**Data provided**
▬▬▬▬▬▬
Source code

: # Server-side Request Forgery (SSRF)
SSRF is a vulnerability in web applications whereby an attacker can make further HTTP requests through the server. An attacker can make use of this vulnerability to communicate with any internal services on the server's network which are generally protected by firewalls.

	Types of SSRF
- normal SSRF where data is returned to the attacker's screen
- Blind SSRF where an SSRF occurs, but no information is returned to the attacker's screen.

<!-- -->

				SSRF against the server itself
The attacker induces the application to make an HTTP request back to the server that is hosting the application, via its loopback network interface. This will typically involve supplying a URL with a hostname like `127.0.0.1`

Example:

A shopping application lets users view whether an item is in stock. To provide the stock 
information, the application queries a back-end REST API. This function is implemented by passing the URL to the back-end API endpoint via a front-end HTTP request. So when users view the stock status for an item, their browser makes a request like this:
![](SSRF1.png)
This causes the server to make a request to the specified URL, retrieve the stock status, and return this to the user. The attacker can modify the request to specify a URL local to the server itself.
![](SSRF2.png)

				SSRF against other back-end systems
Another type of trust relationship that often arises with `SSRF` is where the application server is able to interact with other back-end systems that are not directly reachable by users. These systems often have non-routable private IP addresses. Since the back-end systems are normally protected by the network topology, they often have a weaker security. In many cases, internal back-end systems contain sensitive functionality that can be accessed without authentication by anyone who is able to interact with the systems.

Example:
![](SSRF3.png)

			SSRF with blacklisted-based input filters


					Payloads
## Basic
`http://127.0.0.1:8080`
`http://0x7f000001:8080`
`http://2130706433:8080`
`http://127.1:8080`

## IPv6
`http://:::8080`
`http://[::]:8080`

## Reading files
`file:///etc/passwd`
▬▬▬▬▬▬
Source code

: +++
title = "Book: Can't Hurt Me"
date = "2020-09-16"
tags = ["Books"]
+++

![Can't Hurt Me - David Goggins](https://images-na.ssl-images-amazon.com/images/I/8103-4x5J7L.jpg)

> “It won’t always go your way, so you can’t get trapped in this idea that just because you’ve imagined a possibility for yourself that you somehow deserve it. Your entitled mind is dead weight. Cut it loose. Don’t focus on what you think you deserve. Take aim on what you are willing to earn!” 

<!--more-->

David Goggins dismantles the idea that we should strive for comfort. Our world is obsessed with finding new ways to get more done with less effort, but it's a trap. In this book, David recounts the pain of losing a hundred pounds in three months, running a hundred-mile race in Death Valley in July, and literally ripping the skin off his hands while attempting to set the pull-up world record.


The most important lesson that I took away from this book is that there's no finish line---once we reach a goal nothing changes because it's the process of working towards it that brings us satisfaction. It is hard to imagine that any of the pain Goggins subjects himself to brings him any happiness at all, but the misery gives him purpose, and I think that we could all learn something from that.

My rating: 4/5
▬▬▬▬▬▬
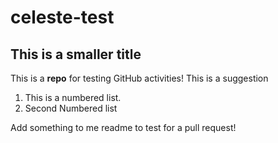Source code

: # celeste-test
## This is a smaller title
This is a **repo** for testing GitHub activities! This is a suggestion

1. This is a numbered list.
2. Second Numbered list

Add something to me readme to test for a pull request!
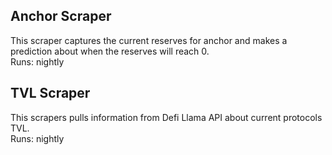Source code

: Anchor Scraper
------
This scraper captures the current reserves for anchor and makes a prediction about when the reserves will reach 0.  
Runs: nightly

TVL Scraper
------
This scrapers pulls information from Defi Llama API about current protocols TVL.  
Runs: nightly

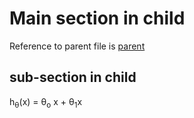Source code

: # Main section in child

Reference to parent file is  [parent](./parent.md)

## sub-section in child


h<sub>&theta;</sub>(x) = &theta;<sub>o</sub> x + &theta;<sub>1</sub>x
▬▬▬▬▬▬
Filter the listing above for the string "status" and copy every matching line.

information, the application queries a back-end REST API. This function is implemented by passing the URL to the back-end API endpoint via a front-end HTTP request. So when users view the stock status for an item, their browser makes a request like this:
This causes the server to make a request to the specified URL, retrieve the stock status, and return this to the user. The attacker can modify the request to specify a URL local to the server itself.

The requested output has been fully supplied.